Find the probability function $f_X(x)$

Question

Let the distribution function of the random variable $X$ be:$\qquad$ $F_X(x) = \begin{cases}0 \qquad if \qquad x < 0, \\ \frac{x}{3} \qquad if \qquad 0 \leq x < 1, \\ \frac{x}{2} \qquad if \qquad 1 \leq x < 2 \\ 1 \qquad if \qquad 2 \leq x \end{cases}$

Find the probability function $f_X(x)$

My try:

If we graph $F_X(x)$ we can tell it´s a "mixed" fucntion. Because it´s discontinuous at $x=1$ and it can be expresed as a sum of a discrete function $F^d_X(x)$ and a continous function $F^c_X(x)$:

$$F_X(x) = F^c_X(x) + F^d_X(x)$$ then $\qquad$ $F^d_X(x) = \begin{cases}0 \qquad if \qquad x \leq 1, \\ x \qquad if \qquad 1 < x \end{cases}$

and for $F^c_X(x)$ we got the equation $$F^c_X(x) = F_X(x) - F^d_X(x)$$ which give us the fucntion

$F^c_X(x) = \begin{cases}0 \qquad if \qquad x < 0, \\ \frac{x}{3} \qquad if \qquad 0 \leq x < 1, \\ \frac{x-2}{2} \qquad if \qquad 1 \leq x < 2 \\ 1 \qquad if \qquad 2 \leq x \end{cases}$

then $$f_X(x) = f^d_X(x) + f^c_X(x)$$ it would be easy to find.

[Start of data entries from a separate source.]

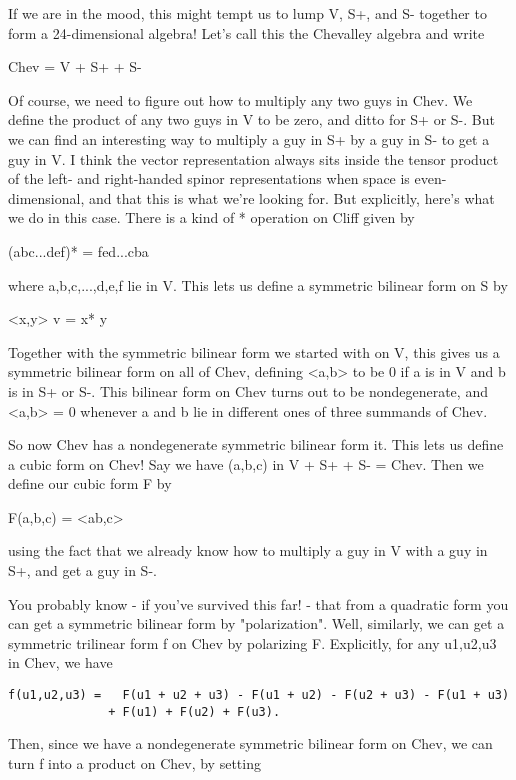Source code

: If we are in the mood, this might tempt us to lump V, S+, and S- together to
form a 24-dimensional algebra!  Let's call this the Chevalley algebra
and write 

Chev = V + S+ + S-

Of course, we need to figure out how to multiply any two guys in Chev.
We define the product of any two guys in V to be zero, and ditto for
S+ or S-.  But we can find an interesting way to multiply a guy in S+
by a guy in S- to get a guy in V.  I think the vector representation
always sits inside the tensor product of the left- and right-handed
spinor representations when space is even-dimensional, and that
this is what we're looking for.  But explicitly, here's what we do 
in this case.  There is a kind of * operation on Cliff given 
by 

(abc...def)* = fed...cba

where a,b,c,...,d,e,f lie in V.  This lets us define a symmetric
bilinear form on S by

<x,y> v = x* y

Together with the symmetric bilinear form we started with on V,
this gives us a symmetric bilinear form on all of Chev, defining
<a,b> to be 0 if a is in V and b is in S+ or S-.  This bilinear form
on Chev turns out to be nondegenerate, and <a,b> = 0 whenever a and
b lie in different ones of three summands of Chev.  

So now Chev has a nondegenerate symmetric bilinear form it.  This lets
us define a cubic form on Chev!  Say we have (a,b,c) in V + S+ + S- =
Chev.  Then we define our cubic form F by

F(a,b,c) = <ab,c>

using the fact that we already know how to multiply a guy in V with
a guy in S+, and get a guy in S-.  

You probably know - if you've survived this far! - that from a 
quadratic form you can get a symmetric bilinear form by "polarization".  
Well, similarly, we can get a symmetric trilinear form f on Chev by
polarizing F.  Explicitly, for any u1,u2,u3 in Chev, we have

\begin{verbatim}
f(u1,u2,u3) =   F(u1 + u2 + u3) - F(u1 + u2) - F(u2 + u3) - F(u1 + u3)
              + F(u1) + F(u2) + F(u3).
\end{verbatim}
    

Then, since we have a nondegenerate symmetric bilinear form on Chev, we
can turn f into a product on Chev, by setting

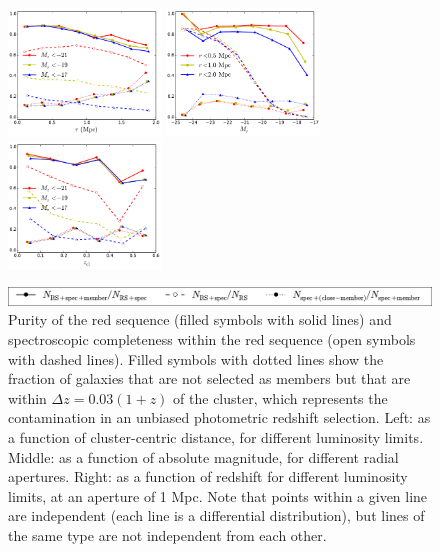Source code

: \begin{figure}
 \centerline{\includegraphics[width=1.6in]{chapter4/rspurity-distance.pdf}
             \includegraphics[width=1.6in]{chapter4/rspurity-mabsolute.pdf}
             \includegraphics[width=1.6in]{chapter4/rspurity-redshift-1Mpc.pdf}}
 \centerline{\includegraphics[width=4.8in]{chapter4/rspurity_legend.pdf}}
\caption{\small Purity of the red sequence (filled symbols with solid lines) and spectroscopic 
completeness within the red sequence (open symbols with dashed lines). Filled symbols with dotted 
lines show the fraction of galaxies that are not selected as members but that are within $\Delta 
z=0.03(1+z)$ of the cluster, which represents the contamination in an unbiased photometric redshift 
selection. Left: as a function of cluster-centric distance, for different luminosity 
limits. Middle: as a function of absolute magnitude, for different radial apertures. 
Right: as a function of redshift for different luminosity limits, at an aperture of 1 Mpc. 
Note that points within a given line are independent (each line is a differential distribution), 
but lines of the same type are not independent from each other.}
\label{f:rspurity}
\end{figure}

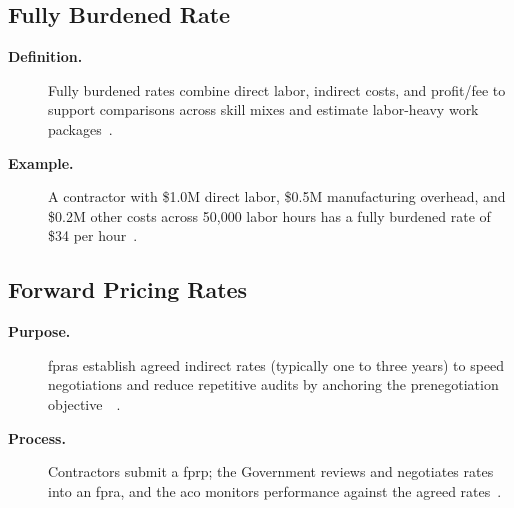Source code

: \documentclass[../main.tex]{subfiles}
\begin{document}
\subsection{Fully Burdened Rate}
\begin{description}
  \item[\textbf{Definition.}] Fully burdened rates combine direct labor, indirect costs, and profit/fee to support comparisons across skill mixes and estimate labor-heavy work packages~\autocite{edo-3-2-4-cost-price-evaluation-2025}.
  \item[\textbf{Example.}] A contractor with \$1.0M direct labor, \$0.5M manufacturing overhead, and \$0.2M other costs across 50,000 labor hours has a fully burdened rate of \$34 per hour~\autocite{edo-3-2-4-cost-price-evaluation-2025}.
\end{description}

\subsection{Forward Pricing Rates}
\begin{description}
  \item[\textbf{Purpose.}] \acp{fpra} establish agreed indirect rates (typically one to three years) to speed negotiations and reduce repetitive audits by anchoring the prenegotiation objective~\autocite[\S~15.407-3]{FAR}~\autocite{edo-3-2-4-cost-price-evaluation-2025}.
  \item[\textbf{Process.}] Contractors submit a \ac{fprp}; the Government reviews and negotiates rates into an \ac{fpra}, and the \ac{aco} monitors performance against the agreed rates~\autocite{edo-3-2-4-cost-price-evaluation-2025}.
\end{description}
\end{document}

I don´t know if this process is correct. Any help would be great. Thanks!

Answer 1

There is not probability density function $f_X$ satisfying the distribution $F_X$. Note the relationship that $F_X(b) = \int_{-\infty}^b f_X(x)dx$ where we are using the Lebesgue integral. Then since $f_X$ is integrable, we must have that $F_X$ is continuous. See The Lebesgue integral of an integrable function is continuous.